Öğretim elemanı konusunda da titiz davranılması gerektiğine dikkat çeken Özvar, “Üniversitelerimizin öğretim elemanı istihdamı, öğretim elemanlarının profili üzerinde dikkatle durması fevkalade önemlidir. Bundan sonra da geçmişte olduğu gibi bugün de, gelecekte de gerek devlet gerek de vakıf üniversitelerinde istihdam ettiği öğretim elemanı profilini yakından takip edeceğimizi buradan sizlere ifade etmek isterim” dedi.

Yükseköğretim Kurulu olarak vakıf ve devlet üniversiteleri arasında herhangi bir ayrım gözetmediklerini vurgulayan YÖK Başkanı Özvar, üniversite ve sanayi işbirliğinin çok önemli olduğunu kaydetti.

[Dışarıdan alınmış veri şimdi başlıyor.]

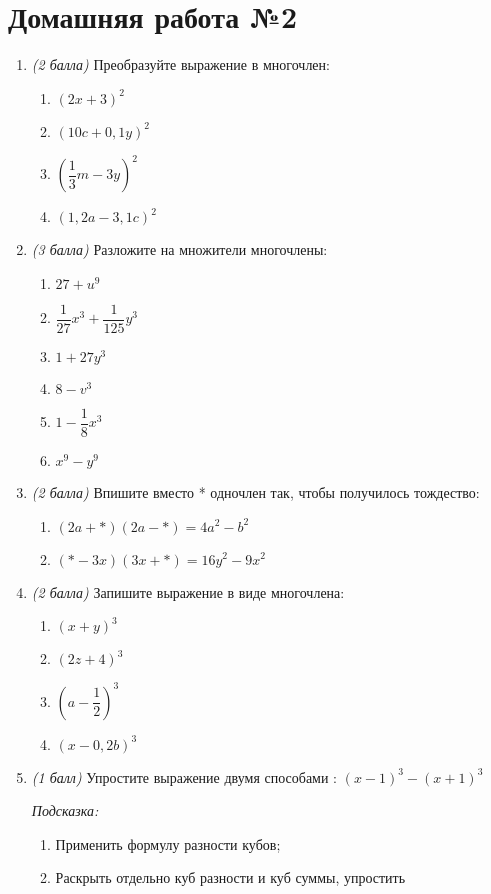 \documentclass[12pt, a4paper]{article}
\begin{document}
	
	\section*{Домашняя работа №2}
	\begin{enumerate}
		\item \textit{(2 балла)} Преобразуйте выражение в многочлен:
		\begin{multicols}{2}
			\begin{enumerate}[label=\asbuk*)]
			\item $(2x+3)^2$
			\item $(10c+0,1y)^2$
			\item $(\dfrac{1}{3}m-3y)^2$
			\item $(1,2a-3,1c)^2$
		\end{enumerate}
	\end{multicols}
		\item \textit{(3 балла)} Разложите на множители многочлены:
		\begin{multicols}{2}
		\begin{enumerate}[label=\asbuk*)]
			\item $27+u^9$
			\item $\dfrac{1}{27}x^3+\dfrac{1}{125}y^3$
			\item $1+27y^3$
			\item $8-v^3$
			\item $1-\dfrac{1}{8}x^3$
			\item $x^9-y^9$
		\end{enumerate}
	\end{multicols}
	\item \textit{(2 балла)} Впишите вместо * одночлен так, чтобы получилось тождество:
			\begin{enumerate}[label=\asbuk*)]
			\item $(2a+*)(2a-*)=4a^2-b^2$
			\item $(*-3x)(3x+*)=16y^2-9x^2$
			\end{enumerate}
		\item \textit{(2 балла)} Запишите выражение в виде многочлена:
		\begin{multicols}{2}
			\begin{enumerate}[label=\asbuk*)]
				\item $(x+y)^3$
				\item $(2z+4)^3$
				\item $(a-\dfrac{1}{2})^3$
				\item $(x-0,2b)^3$
			\end{enumerate}
		\end{multicols}
	\item \textit{(1 балл)} Упростите выражение двумя способами :
	$(x-1)^3-(x+1)^3$
	
	\textit{Подсказка:} \begin{enumerate}[label=\asbuk*)]
	 \item  Применить формулу разности кубов;
	\item Раскрыть отдельно куб разности и куб суммы, упростить
\end{enumerate}
	\end{enumerate}
\end{document}
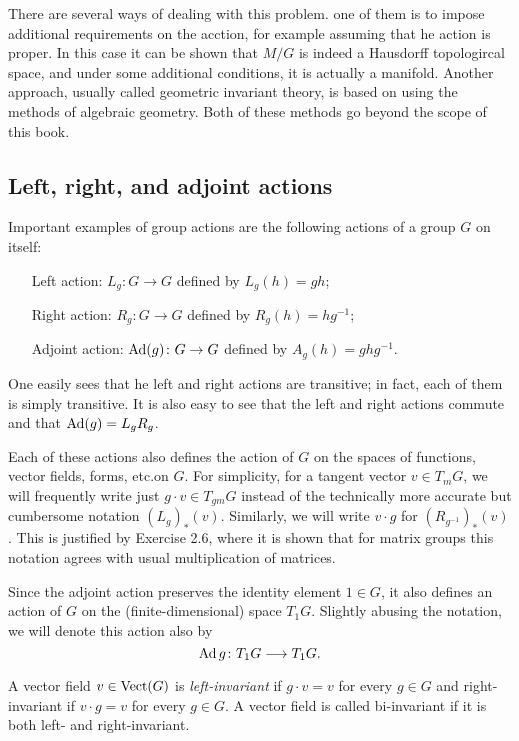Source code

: There are several ways of dealing with this problem. one of them is to
impose additional requirements on the acction, for example assuming that he
action is proper. In this case it can be shown that $M/G$ is indeed a
Hausdorff topologircal space, and under some additional conditions, it is
actually a manifold. Another approach, usually called geometric invariant
theory, is based on using the methods of algebraic geometry. Both of these
methods go beyond the scope of this book.

\subsection{Left, right, and adjoint actions}
Important examples of group actions are the following actions of a group
$G$ on itself:
\begin{itemize}
\item[Left action:] $L_g\colon G\to G$ defined by $L_g(h)=gh$;
\item[Right action:] $R_g\colon G\to G$ defined by $R_g(h)=hg^{-1}$;
\item[Adjoint action:] $\operatorname{Ad}(g)\colon G\to G$ defined by $A_g(h)=ghg^{-1}$.
\end{itemize}

One easily sees that he left and right actions are transitive; in fact,
each of them is simply transitive. It is also easy to see that the left and
right actions commute and that $\operatorname{Ad}(g)=L_gR_g$.

Each of these actions also defines the action of $G$ on the spaces of
functions, vector fields, forms, etc.\@ on $G$. For simplicity, for a
tangent vector $v\in T_mG$, we will frequently write just $g\cdot v\in
T_{gm}G$ instead of the technically more accurate but cumbersome notation
$(L_g)_{*}(v)$. Similarly, we will write $v\cdot g$ for
$(R_{g^{-1}})_*(v)$. This is justified by Exercise 2.6, where it is
shown that for matrix groups this notation agrees with usual multiplication
of matrices.

Since the adjoint action preserves the identity element $1\in G$,  it also
defines an action of $G$ on the (finite-dimensional) space $T_1G$. Slightly
abusing the notation, we will denote this action also by
\[
  \operatorname{Ad} g\colon T_1G\longrightarrow T_1G.
\]

\begin{definition}
  A vector field $v\in\operatorname{Vect}(G)$ is \emph{left-invariant} if
  $g\cdot v=v$ for every $g\in G$ and right-invariant if $v\cdot
  g=v$ for every $g\in G$. A vector field is called bi-invariant if it
  is both left- and right-invariant.
\end{definition}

Özvar, üniversitelerdeki aşılama oranlarına da dikkat çekerek, öğrencilerin ve akademisyenlerin yüz yüze eğitimin sürdürülebilir kalması için aşılarını olması gerektiğinin altını çizdi.

TOBB Başkanı Hisarcıklıoğlu ise, Türkiye’nin yükseköğretim açısından birçok Avrupa ülkesinden çok daha iyi durumda olduğunu vurgulayarak, “Türkiye’de uluslararası standartlarda eğitim hizmeti sunan başarılı üniversite sayısında, vakıf üniversitelerinin çokluğu da bir diğer çarpıcı gerçektir. Burada büyük bir potansiyel var. Dolaysıyla bu potansiyelin daha iyi tanıtılmaya ihtiyacı var. Ülkemiz üniversitelerinin yurt dışı öğrenciler tarafından talep edilmesinin sağlanması, ülkemizin uzun vadeli çıkarları açısından da büyük önem taşımaktadır. İşte bizler de bu alandaki ihtiyacı gördük ve 2006 yılında Türkiye Yükseköğretim Meclisimizi kurduk. Meclisimiz o günden bu yana vakıf üniversitelerimiz ile kamu sektörü arasında köprü vazifesi görmektedir. Sektörel gelişmeleri yakından takip eden Meclisimiz, sektör ihtiyaçlarını ve sorunlarını kapsamlı bir şekilde ele almakta ve çözümler geliştirerek, kamu ile istişare ederek, bunların sonuçlandırılmasını sağlamaktadır. Dolayısıyla Meclisimiz, özel sektörün taleplerini kamu sektörü ile birlikte değerlendirdiği ortak bir zemin, sektörün gelişmesini teşvik edecek proje ve faaliyet önerilerinin geliştirildiği bir platformdur. Diğer yandan biz biliyoruz ki, YÖK’ün kültüründe her zaman, alınan kararları sektörle işbirliği içinde yapmak var. Dolayısıyla işbirliğimizin gelişerek süreceğine inanıyorum. Zaten hepinizin bildiği üzere Sayın YÖK Başkanımız sektörün içinden gelen, bizleri yakından tanıyan birisi. Yükseköğretimin farklı kademelerinde görevlerde bulunmasının da sektörümüz için büyük bir şans ve fırsat diye düşünüyorum.”

Daha sonra basına kapalı devam eden toplantıda vakıf üniversitelerinin temsilcileri YÖK Başkanı Özvar’a görüş ve temennilerini ileterek, yükseköğretim sistemiyle ilgili değerlendirmelerini sundu.